_WHAT THE EXERCISE ASKS_
For each line of the listing that contains "Antony", make a copy and return it.

_SUPPLIED DATA_
........

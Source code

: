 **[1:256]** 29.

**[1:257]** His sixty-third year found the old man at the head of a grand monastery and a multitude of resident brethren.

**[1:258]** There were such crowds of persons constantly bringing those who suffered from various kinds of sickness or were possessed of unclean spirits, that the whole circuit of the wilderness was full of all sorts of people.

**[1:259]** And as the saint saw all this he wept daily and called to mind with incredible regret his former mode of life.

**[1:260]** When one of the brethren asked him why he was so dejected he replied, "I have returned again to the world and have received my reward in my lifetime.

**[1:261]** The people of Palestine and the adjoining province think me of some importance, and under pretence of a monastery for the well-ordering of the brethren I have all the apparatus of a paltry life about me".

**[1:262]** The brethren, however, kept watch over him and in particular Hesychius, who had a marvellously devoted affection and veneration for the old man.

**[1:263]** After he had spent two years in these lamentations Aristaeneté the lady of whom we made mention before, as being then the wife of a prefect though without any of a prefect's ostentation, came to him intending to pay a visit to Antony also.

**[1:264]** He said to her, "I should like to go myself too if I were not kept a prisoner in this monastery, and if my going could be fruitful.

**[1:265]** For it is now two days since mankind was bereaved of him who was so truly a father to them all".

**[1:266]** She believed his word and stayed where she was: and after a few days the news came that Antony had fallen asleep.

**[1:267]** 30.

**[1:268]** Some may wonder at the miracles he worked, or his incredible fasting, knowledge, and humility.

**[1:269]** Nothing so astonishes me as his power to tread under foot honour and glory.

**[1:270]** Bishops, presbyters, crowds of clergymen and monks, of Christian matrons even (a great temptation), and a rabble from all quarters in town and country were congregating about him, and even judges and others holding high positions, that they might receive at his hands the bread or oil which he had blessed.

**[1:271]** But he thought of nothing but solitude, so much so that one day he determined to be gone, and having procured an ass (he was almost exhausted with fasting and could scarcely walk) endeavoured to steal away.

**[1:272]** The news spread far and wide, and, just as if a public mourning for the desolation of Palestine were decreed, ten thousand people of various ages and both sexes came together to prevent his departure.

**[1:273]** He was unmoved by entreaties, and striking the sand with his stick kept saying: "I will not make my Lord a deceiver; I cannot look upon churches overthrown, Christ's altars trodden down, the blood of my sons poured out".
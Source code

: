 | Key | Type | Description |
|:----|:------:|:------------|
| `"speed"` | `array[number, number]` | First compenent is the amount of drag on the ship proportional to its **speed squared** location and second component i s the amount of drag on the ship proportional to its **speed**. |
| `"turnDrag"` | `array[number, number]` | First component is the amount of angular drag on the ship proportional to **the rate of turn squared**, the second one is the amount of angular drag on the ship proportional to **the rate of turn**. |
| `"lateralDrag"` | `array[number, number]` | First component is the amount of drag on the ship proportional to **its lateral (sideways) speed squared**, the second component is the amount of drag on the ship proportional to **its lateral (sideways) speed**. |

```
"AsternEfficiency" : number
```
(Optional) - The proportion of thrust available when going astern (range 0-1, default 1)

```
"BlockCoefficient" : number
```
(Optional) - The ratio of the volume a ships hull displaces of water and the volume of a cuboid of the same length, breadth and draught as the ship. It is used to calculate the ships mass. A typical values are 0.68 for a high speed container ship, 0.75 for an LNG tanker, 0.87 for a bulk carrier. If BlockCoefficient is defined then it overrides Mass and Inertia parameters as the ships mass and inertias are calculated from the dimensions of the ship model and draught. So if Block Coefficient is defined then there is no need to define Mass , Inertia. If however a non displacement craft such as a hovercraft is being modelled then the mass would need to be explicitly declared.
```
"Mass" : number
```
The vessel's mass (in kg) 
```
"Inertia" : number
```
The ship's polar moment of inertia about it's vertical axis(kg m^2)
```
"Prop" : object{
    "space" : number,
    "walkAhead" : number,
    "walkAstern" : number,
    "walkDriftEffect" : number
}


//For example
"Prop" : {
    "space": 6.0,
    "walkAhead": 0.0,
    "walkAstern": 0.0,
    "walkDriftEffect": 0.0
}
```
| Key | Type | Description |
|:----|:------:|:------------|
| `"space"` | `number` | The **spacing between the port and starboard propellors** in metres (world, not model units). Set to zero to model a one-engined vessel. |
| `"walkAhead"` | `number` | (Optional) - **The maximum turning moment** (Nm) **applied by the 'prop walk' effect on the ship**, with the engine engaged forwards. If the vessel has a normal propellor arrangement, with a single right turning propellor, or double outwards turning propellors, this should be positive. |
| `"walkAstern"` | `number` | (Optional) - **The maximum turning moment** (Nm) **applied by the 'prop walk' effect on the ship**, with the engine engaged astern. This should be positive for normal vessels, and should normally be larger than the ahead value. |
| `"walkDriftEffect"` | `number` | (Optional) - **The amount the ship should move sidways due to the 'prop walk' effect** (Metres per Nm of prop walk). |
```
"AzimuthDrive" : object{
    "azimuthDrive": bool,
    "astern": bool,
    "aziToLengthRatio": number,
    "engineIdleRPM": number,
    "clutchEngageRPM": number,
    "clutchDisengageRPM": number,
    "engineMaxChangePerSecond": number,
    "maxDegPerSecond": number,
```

........

_SOLUTION FOR THIS EXERCISE_
**[1:263]** After he had spent two years in these lamentations Aristaeneté the lady of whom we made mention before, as being then the wife of a prefect though without any of a prefect's ostentation, came to him intending to pay a visit to Antony also.
**[1:266]** She believed his word and stayed where she was: and after a few days the news came that Antony had fallen asleep.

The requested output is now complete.